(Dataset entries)
Content starts
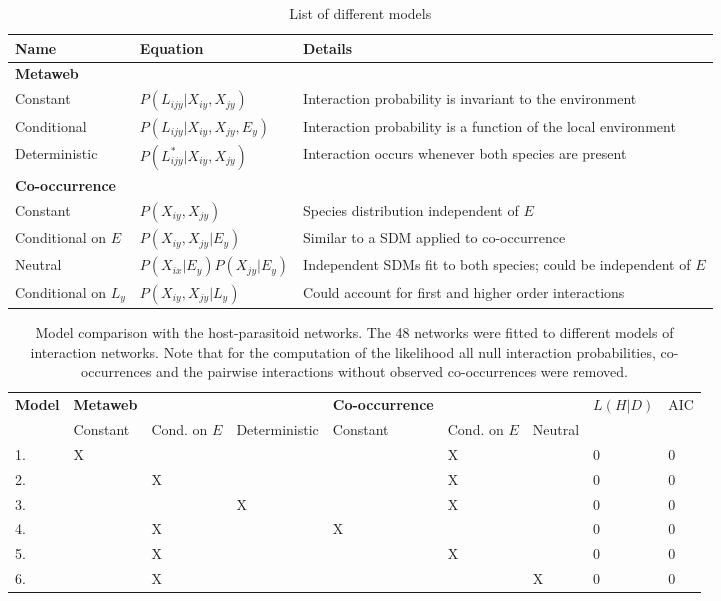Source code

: \documentclass[12pt]{article}
\begin{document}
\newpage


\begin{table}[c]
	\centering
	\begin{tabular}{p{4cm}p{4cm}p{6cm}}
	\hline
	Name & Equation & Details \\
	\hline
	\textbf{Metaweb} &   &  \\
	Constant & $P(L_{ijy}|X_{iy},X_{jy})$ & Interaction probability is invariant to the environment \\
	Conditional & $P(L_{ijy}|X_{iy},X_{jy},E_y)$ & Interaction probability is a function of the local environment \\
	Deterministic & $P(L^*_{ijy}|X_{iy},X_{jy})$ & Interaction occurs whenever both species are present \\

	\textbf{Co-occurrence} & &\\
	Constant & $P(X_{iy},X_{jy})$ & Species distribution independent of $E$ \\
	Conditional on $E$ & $P(X_{iy},X_{jy} |E_y)$ & Similar to a SDM applied to co-occurrence \\
	Neutral & $P(X_{ix}|E_y)P(X_{jy}|E_y)$ & Independent SDMs fit to both species; could be independent of $E$ \\
	Conditional on $L_y$ & $P(X_{iy},X_{jy} | L_y)$ & Could account for first and higher order interactions \\
	\hline
	\end{tabular}
	\caption{List of different models}
\end{table}

\newpage


\begin{table}
	\centering
	\begin{tabular}{lllllllll}
	\hline
	\textbf{Model} & \textbf{Metaweb} & & & \textbf{Co-occurrence} & & & \textbf{$L(H|D)$} & AIC\\
	 & Constant & Cond. on $E$ & Deterministic & Constant & Cond. on $E$ & Neutral & & \\
	\hline
	1. & X & & &  & X & & 0 & 0 \\
	2. & & X & &  & X & & 0 & 0 \\
	3. & &  & X & & X & & 0 & 0 \\
	4. & & X & & X & & & 0 & 0 \\
	5. & & X & & & X & & 0 & 0 \\
	6. & & X & & & & X & 0 & 0 \\
	\hline
	\end{tabular}
	\caption{Model comparison with the host-parasitoid networks. The 48 networks were fitted to different models of interaction networks. Note that for the computation of the likelihood all null interaction probabilities, co-occurrences and the pairwise interactions without observed co-occurrences were removed.
}
\end{table}

\newpage
\end{document}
Content ends
**Exercise details**
Would you report every line of the entries above containing the word "independent"?

**Result**
	Constant & $P(X_{iy},X_{jy})$ & Species distribution independent of $E$ \\
	Neutral & $P(X_{ix}|E_y)P(X_{jy}|E_y)$ & Independent SDMs fit to both species; could be independent of $E$ \\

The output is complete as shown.